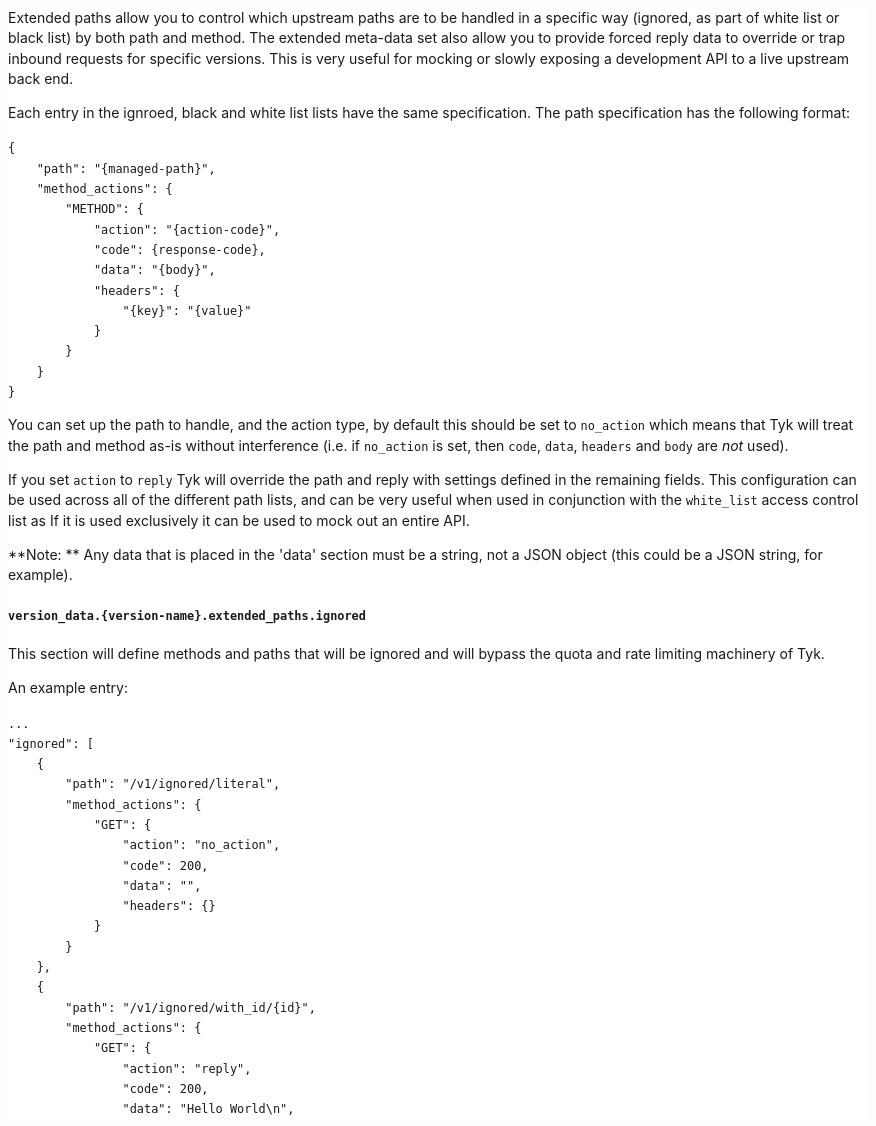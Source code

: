 Extended paths allow you to control which upstream paths are to be handled in a specific way (ignored, as part of white 
list or black list) by both path and method. The extended meta-data set also allow you to provide forced reply data to override 
or trap inbound requests for specific versions. This is very useful for mocking or slowly exposing a development API to a live 
upstream back end.

Each entry in the ignroed, black and white list lists have the same specification. The path specification 
has the following format:

    {
        "path": "{managed-path}",
        "method_actions": {
            "METHOD": {
                "action": "{action-code}",
                "code": {response-code},
                "data": "{body}",
                "headers": {
                    "{key}": "{value}"
                }
            }
        }
    }
    
You can set up the path to handle, and the action type, by default this should be set to `no_action` which means that Tyk will 
treat the path and method as-is without interference (i.e. if `no_action` is set, then `code`, `data`, `headers` and `body` are *not* used).

If you set `action` to `reply` Tyk will override the path and reply with settings defined in the remaining fields. This configuration can be 
used across all of the different path lists, and can be very useful when used in conjunction with the `white_list` access control list as
If it is used exclusively it can be used to mock out an entire API.

**Note: ** Any data that is placed in the 'data' section must be a string, not a JSON object (this could be a JSON string, for example).

#### `version_data.{version-name}.extended_paths.ignored`

This section will define methods and paths that will be ignored and will bypass the quota and rate limiting machinery of Tyk.

An example entry:
    
    ...
    "ignored": [
        {
            "path": "/v1/ignored/literal",
            "method_actions": {
                "GET": {
                    "action": "no_action",
                    "code": 200,
                    "data": "",
                    "headers": {}
                }
            }
        },
        {
            "path": "/v1/ignored/with_id/{id}",
            "method_actions": {
                "GET": {
                    "action": "reply",
                    "code": 200,
                    "data": "Hello World\n",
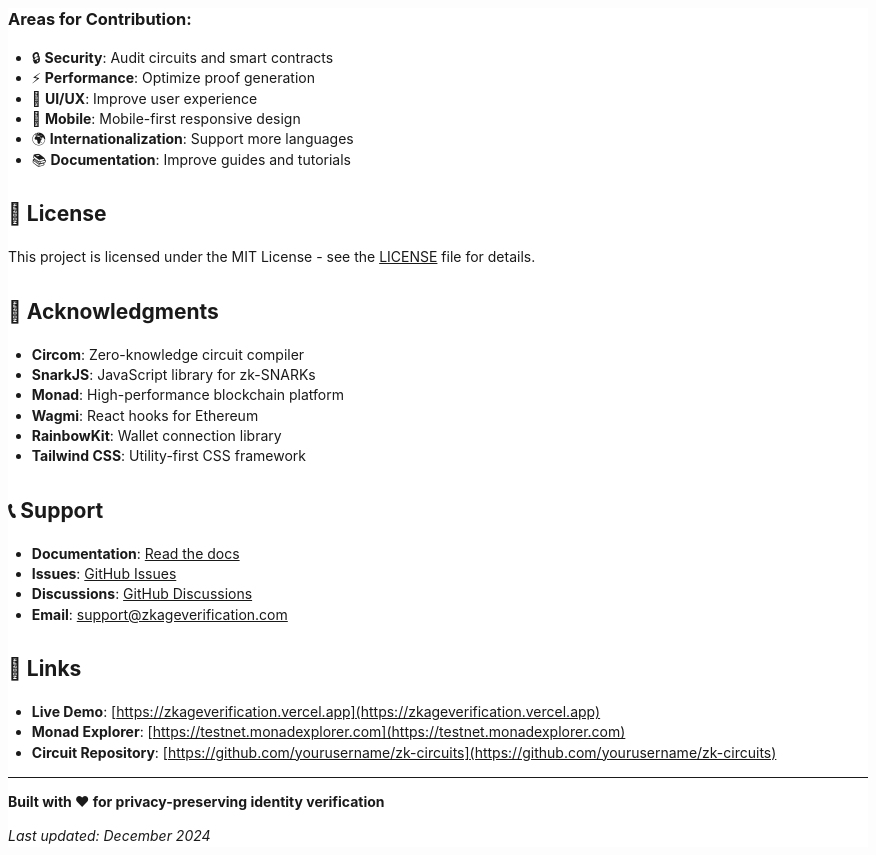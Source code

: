 ### Areas for Contribution:
- 🔒 **Security**: Audit circuits and smart contracts
- ⚡ **Performance**: Optimize proof generation
- 🎨 **UI/UX**: Improve user experience
- 📱 **Mobile**: Mobile-first responsive design
- 🌍 **Internationalization**: Support more languages
- 📚 **Documentation**: Improve guides and tutorials

## 📄 License

This project is licensed under the MIT License - see the [LICENSE](LICENSE) file for details.

## 🙏 Acknowledgments

- **Circom**: Zero-knowledge circuit compiler
- **SnarkJS**: JavaScript library for zk-SNARKs
- **Monad**: High-performance blockchain platform
- **Wagmi**: React hooks for Ethereum
- **RainbowKit**: Wallet connection library
- **Tailwind CSS**: Utility-first CSS framework

## 📞 Support

- **Documentation**: [Read the docs](https://github.com/yourusername/zk-age-verification/wiki)
- **Issues**: [GitHub Issues](https://github.com/yourusername/zk-age-verification/issues)
- **Discussions**: [GitHub Discussions](https://github.com/yourusername/zk-age-verification/discussions)
- **Email**: support@zkageverification.com

## 🔗 Links

- **Live Demo**: [https://zkageverification.vercel.app](https://zkageverification.vercel.app)
- **Monad Explorer**: [https://testnet.monadexplorer.com](https://testnet.monadexplorer.com)
- **Circuit Repository**: [https://github.com/yourusername/zk-circuits](https://github.com/yourusername/zk-circuits)

---

**Built with ❤️ for privacy-preserving identity verification**

*Last updated: December 2024*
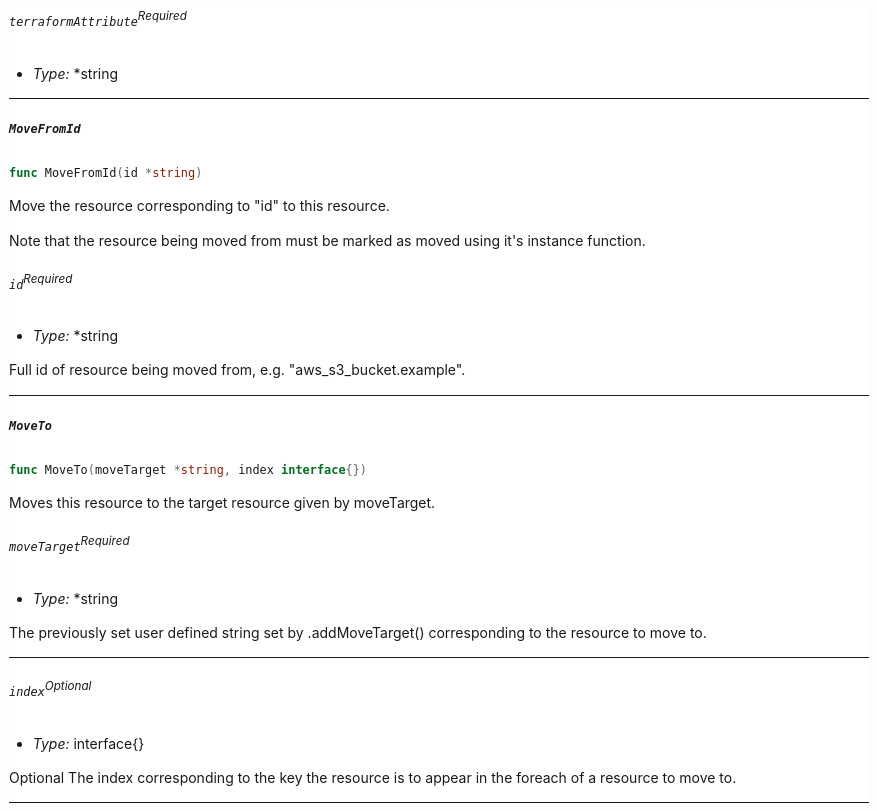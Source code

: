 ###### `terraformAttribute`<sup>Required</sup> <a name="terraformAttribute" id="@cdktf/provider-opentelekomcloud.kmsGrantV1.KmsGrantV1.interpolationForAttribute.parameter.terraformAttribute"></a>

- *Type:* *string

---

##### `MoveFromId` <a name="MoveFromId" id="@cdktf/provider-opentelekomcloud.kmsGrantV1.KmsGrantV1.moveFromId"></a>

```go
func MoveFromId(id *string)
```

Move the resource corresponding to "id" to this resource.

Note that the resource being moved from must be marked as moved using it's instance function.

###### `id`<sup>Required</sup> <a name="id" id="@cdktf/provider-opentelekomcloud.kmsGrantV1.KmsGrantV1.moveFromId.parameter.id"></a>

- *Type:* *string

Full id of resource being moved from, e.g. "aws_s3_bucket.example".

---

##### `MoveTo` <a name="MoveTo" id="@cdktf/provider-opentelekomcloud.kmsGrantV1.KmsGrantV1.moveTo"></a>

```go
func MoveTo(moveTarget *string, index interface{})
```

Moves this resource to the target resource given by moveTarget.

###### `moveTarget`<sup>Required</sup> <a name="moveTarget" id="@cdktf/provider-opentelekomcloud.kmsGrantV1.KmsGrantV1.moveTo.parameter.moveTarget"></a>

- *Type:* *string

The previously set user defined string set by .addMoveTarget() corresponding to the resource to move to.

---

###### `index`<sup>Optional</sup> <a name="index" id="@cdktf/provider-opentelekomcloud.kmsGrantV1.KmsGrantV1.moveTo.parameter.index"></a>

- *Type:* interface{}

Optional The index corresponding to the key the resource is to appear in the foreach of a resource to move to.

---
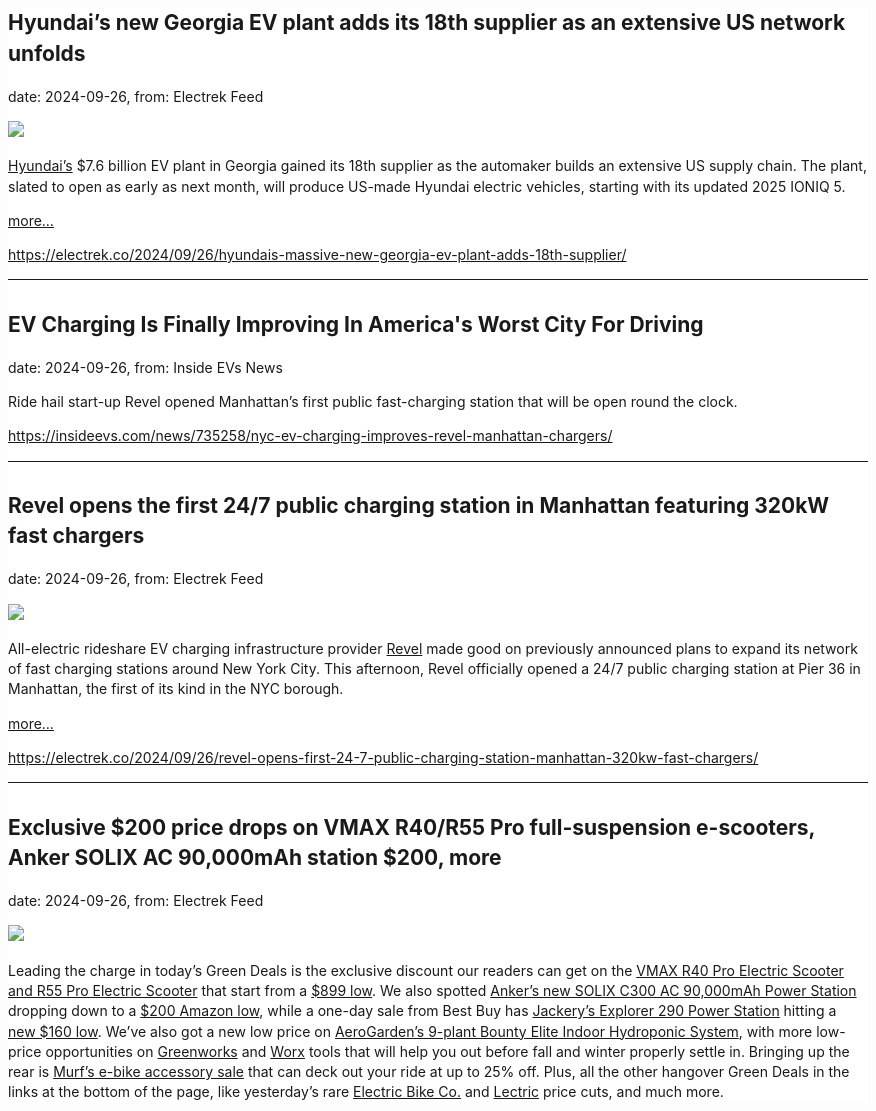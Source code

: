 
## Hyundai’s new Georgia EV plant adds its 18th supplier as an extensive US network unfolds

date: 2024-09-26, from: Electrek Feed

<div class="feat-image"><img src="https://electrek.co/wp-content/uploads/sites/3/2024/09/Hyundais-EV-plant-supplier.jpeg?quality=82&#038;strip=all&#038;w=1400" /></div><p><a href="https://electrek.co/guides/hyundai/">Hyundai’s</a> $7.6 billion EV plant in Georgia gained its 18th supplier as the automaker builds an extensive US supply chain. The plant, slated to open as early as next month, will produce US-made Hyundai electric vehicles, starting with its updated 2025 IONIQ 5.</p>



 <a data-layer-pagetype="post" data-layer-postcategory="hyundai" data-layer-viewtype="unknown" data-post-id="381612" href="https://electrek.co/2024/09/26/hyundais-massive-new-georgia-ev-plant-adds-18th-supplier/#more-381612" class="more-link">more…</a> 

<https://electrek.co/2024/09/26/hyundais-massive-new-georgia-ev-plant-adds-18th-supplier/>

---

## EV Charging Is Finally Improving In America's Worst City For Driving

date: 2024-09-26, from: Inside EVs News

Ride hail start-up Revel opened Manhattan’s first public fast-charging station that will be open round the clock. 

<https://insideevs.com/news/735258/nyc-ev-charging-improves-revel-manhattan-chargers/>

---

## Revel opens the first 24/7 public charging station in Manhattan featuring 320kW fast chargers

date: 2024-09-26, from: Electrek Feed

<div class="feat-image"><img src="https://electrek.co/wp-content/uploads/sites/3/2024/09/Revel-charging-station-Manhattan.jpg?quality=82&#038;strip=all&#038;w=1400" /></div><p>All-electric rideshare EV charging infrastructure provider <a href="https://electrek.co/guides/revel/">Revel</a> made good on previously announced plans to expand its network of fast charging stations around New York City. This afternoon, Revel officially opened a 24/7 public charging station at Pier 36 in Manhattan, the first of its kind in the NYC borough.</p>



 <a data-layer-pagetype="post" data-layer-postcategory="" data-layer-viewtype="unknown" data-post-id="381425" href="https://electrek.co/2024/09/26/revel-opens-first-24-7-public-charging-station-manhattan-320kw-fast-chargers/#more-381425" class="more-link">more…</a> 

<https://electrek.co/2024/09/26/revel-opens-first-24-7-public-charging-station-manhattan-320kw-fast-chargers/>

---

## Exclusive $200 price drops on VMAX R40/R55 Pro full-suspension e-scooters, Anker SOLIX AC 90,000mAh station $200, more

date: 2024-09-26, from: Electrek Feed

<div class="feat-image"><img src="https://electrek.co/wp-content/uploads/sites/3/2024/09/VMAX-R40-Pro-Electric-Scooter.jpg?quality=82&#038;strip=all&#038;w=1200" /></div><p>Leading the charge in today’s Green Deals is the exclusive discount our readers can get on the <a href="https://9to5toys.com/2024/09/26/save-an-exclusive-200-on-vmaxs-r40-pro-and-r55-pro-full-suspension-e-scooters-with-regen-brakes-from-899/">VMAX R40 Pro Electric Scooter and R55 Pro Electric Scooter</a> that start from a <a href="https://9to5toys.com/2024/09/26/save-an-exclusive-200-on-vmaxs-r40-pro-and-r55-pro-full-suspension-e-scooters-with-regen-brakes-from-899/">$899 low</a>. We also spotted <a href="https://9to5toys.com/2024/09/25/ankers-new-solix-c300-ac-90000mah-portable-power-station-hits-200-amazon-low-ahead-of-your-next-fall-outing/">Anker’s new SOLIX C300 AC 90,000mAh Power Station</a> dropping down to a <a href="https://9to5toys.com/2024/09/25/ankers-new-solix-c300-ac-90000mah-portable-power-station-hits-200-amazon-low-ahead-of-your-next-fall-outing/">$200 Amazon low</a>, while a one-day sale from Best Buy has <a href="https://9to5toys.com/2024/09/26/get-on-the-go-backup-with-jackerys-explorer-290-portable-power-station-at-new-160-low-reg-250-today-only/">Jackery’s Explorer 290 Power Station</a> hitting a <a href="https://9to5toys.com/2024/09/26/get-on-the-go-backup-with-jackerys-explorer-290-portable-power-station-at-new-160-low-reg-250-today-only/">new $160 low</a>. We’ve also got a new low price on <a href="https://9to5toys.com/2024/09/25/aerogardens-9-plant-bounty-elite-indoor-hydroponic-system-falls-to-new-191-low-reg-260/">AeroGarden’s 9-plant Bounty Elite Indoor Hydroponic System</a>, with more low-price opportunities on <a href="https://9to5toys.com/2024/09/26/prep-for-firewood-needs-with-greenworks-40v-14-inch-cordless-electric-chainsaw-at-new-140-low-reg-200/">Greenworks</a> and <a href="https://9to5toys.com/2024/09/26/worx-600-cfm-trivac-3-in-1-blower-vac-mulcher-with-universal-collection-system-and-bag-hits-110-today-only/">Worx</a> tools that will help you out before fall and winter properly settle in. Bringing up the rear is <a href="https://9to5toys.com/2024/09/25/murfs-new-accessory-sale-kits-out-your-e-bike-at-up-to-25-off-racks-baskets-seats-koozies-trailers-more/">Murf’s e-bike accessory sale</a> that can deck out your ride at up to 25% off. Plus, all the other hangover Green Deals in the links at the bottom of the page, like yesterday’s rare <a href="https://9to5toys.com/2024/09/24/electric-bike-co-e-bike-bundles-now-up-to-500-off-with-bonus-promotion-options-starting-from-1899/">Electric Bike Co.</a> and <a href="https://9to5toys.com/2024/09/25/lectric-offers-rare-price-cuts-on-xpeak-off-road-e-bikes-with-227-in-bonus-gear-at-1299-low/">Lectric</a> price cuts, and much more.</p>
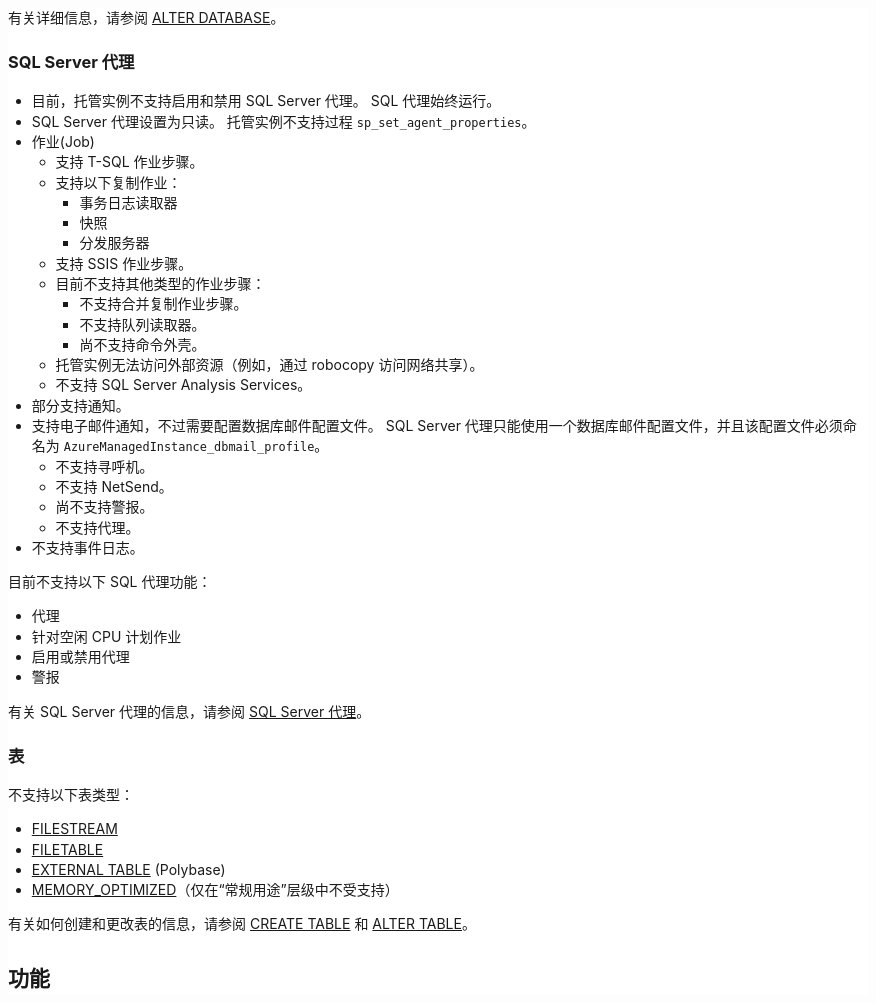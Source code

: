 有关详细信息，请参阅 [ALTER DATABASE](https://docs.microsoft.com/sql/t-sql/statements/alter-database-transact-sql-file-and-filegroup-options)。

### <a name="sql-server-agent"></a>SQL Server 代理

- 目前，托管实例不支持启用和禁用 SQL Server 代理。 SQL 代理始终运行。
- SQL Server 代理设置为只读。 托管实例不支持过程 `sp_set_agent_properties`。 
- 作业(Job)
  - 支持 T-SQL 作业步骤。
  - 支持以下复制作业：
    - 事务日志读取器
    - 快照
    - 分发服务器
  - 支持 SSIS 作业步骤。
  - 目前不支持其他类型的作业步骤：
    - 不支持合并复制作业步骤。 
    - 不支持队列读取器。 
    - 尚不支持命令外壳。
  - 托管实例无法访问外部资源（例如，通过 robocopy 访问网络共享）。 
  - 不支持 SQL Server Analysis Services。
- 部分支持通知。
- 支持电子邮件通知，不过需要配置数据库邮件配置文件。 SQL Server 代理只能使用一个数据库邮件配置文件，并且该配置文件必须命名为 `AzureManagedInstance_dbmail_profile`。 
  - 不支持寻呼机。
  - 不支持 NetSend。
  - 尚不支持警报。
  - 不支持代理。
- 不支持事件日志。

目前不支持以下 SQL 代理功能：

- 代理
- 针对空闲 CPU 计划作业
- 启用或禁用代理
- 警报

有关 SQL Server 代理的信息，请参阅 [SQL Server 代理](https://docs.microsoft.com/sql/ssms/agent/sql-server-agent)。

### <a name="tables"></a>表

不支持以下表类型：

- [FILESTREAM](https://docs.microsoft.com/sql/relational-databases/blob/filestream-sql-server)
- [FILETABLE](https://docs.microsoft.com/sql/relational-databases/blob/filetables-sql-server)
- [EXTERNAL TABLE](https://docs.microsoft.com/sql/t-sql/statements/create-external-table-transact-sql) (Polybase)
- [MEMORY_OPTIMIZED](https://docs.microsoft.com/sql/relational-databases/in-memory-oltp/introduction-to-memory-optimized-tables)（仅在“常规用途”层级中不受支持）

有关如何创建和更改表的信息，请参阅 [CREATE TABLE](https://docs.microsoft.com/sql/t-sql/statements/create-table-transact-sql) 和 [ALTER TABLE](https://docs.microsoft.com/sql/t-sql/statements/alter-table-transact-sql)。

## <a name="functionalities"></a>功能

→ TASK GOAL:
Look above for the line with "### Areas for" and the line with "Note that the". Give again exactly those two lines and all lines between them, pictures excluded.

→ TASK ANSWER:
: ### Areas for Contribution:
- 🔒 **Security**: Audit circuits and smart contracts
- ⚡ **Performance**: Optimize proof generation
- 🎨 **UI/UX**: Improve user experience
- 📱 **Mobile**: Mobile-first responsive design
- 🌍 **Internationalization**: Support more languages
- 📚 **Documentation**: Improve guides and tutorials

## 📄 License

This project is licensed under the MIT License - see the [LICENSE](LICENSE) file for details.

## 🙏 Acknowledgments

- **Circom**: Zero-knowledge circuit compiler
- **SnarkJS**: JavaScript library for zk-SNARKs
- **Monad**: High-performance blockchain platform
- **Wagmi**: React hooks for Ethereum
- **RainbowKit**: Wallet connection library
- **Tailwind CSS**: Utility-first CSS framework

## 📞 Support

- **Documentation**: [Read the docs](https://github.com/yourusername/zk-age-verification/wiki)
- **Issues**: [GitHub Issues](https://github.com/yourusername/zk-age-verification/issues)
- **Discussions**: [GitHub Discussions](https://github.com/yourusername/zk-age-verification/discussions)
- **Email**: support@zkageverification.com

## 🔗 Links

- **Live Demo**: [https://zkageverification.vercel.app](https://zkageverification.vercel.app)
- **Monad Explorer**: [https://testnet.monadexplorer.com](https://testnet.monadexplorer.com)
- **Circuit Repository**: [https://github.com/yourusername/zk-circuits](https://github.com/yourusername/zk-circuits)

---

**Built with ❤️ for privacy-preserving identity verification**

*Last updated: December 2024*
Source code

: ###### `terraformAttribute`<sup>Required</sup> <a name="terraformAttribute" id="@cdktf/provider-opentelekomcloud.kmsGrantV1.KmsGrantV1.interpolationForAttribute.parameter.terraformAttribute"></a>

- *Type:* *string

---

##### `MoveFromId` <a name="MoveFromId" id="@cdktf/provider-opentelekomcloud.kmsGrantV1.KmsGrantV1.moveFromId"></a>

```go
func MoveFromId(id *string)
```

Move the resource corresponding to "id" to this resource.

Note that the resource being moved from must be marked as moved using it's instance function.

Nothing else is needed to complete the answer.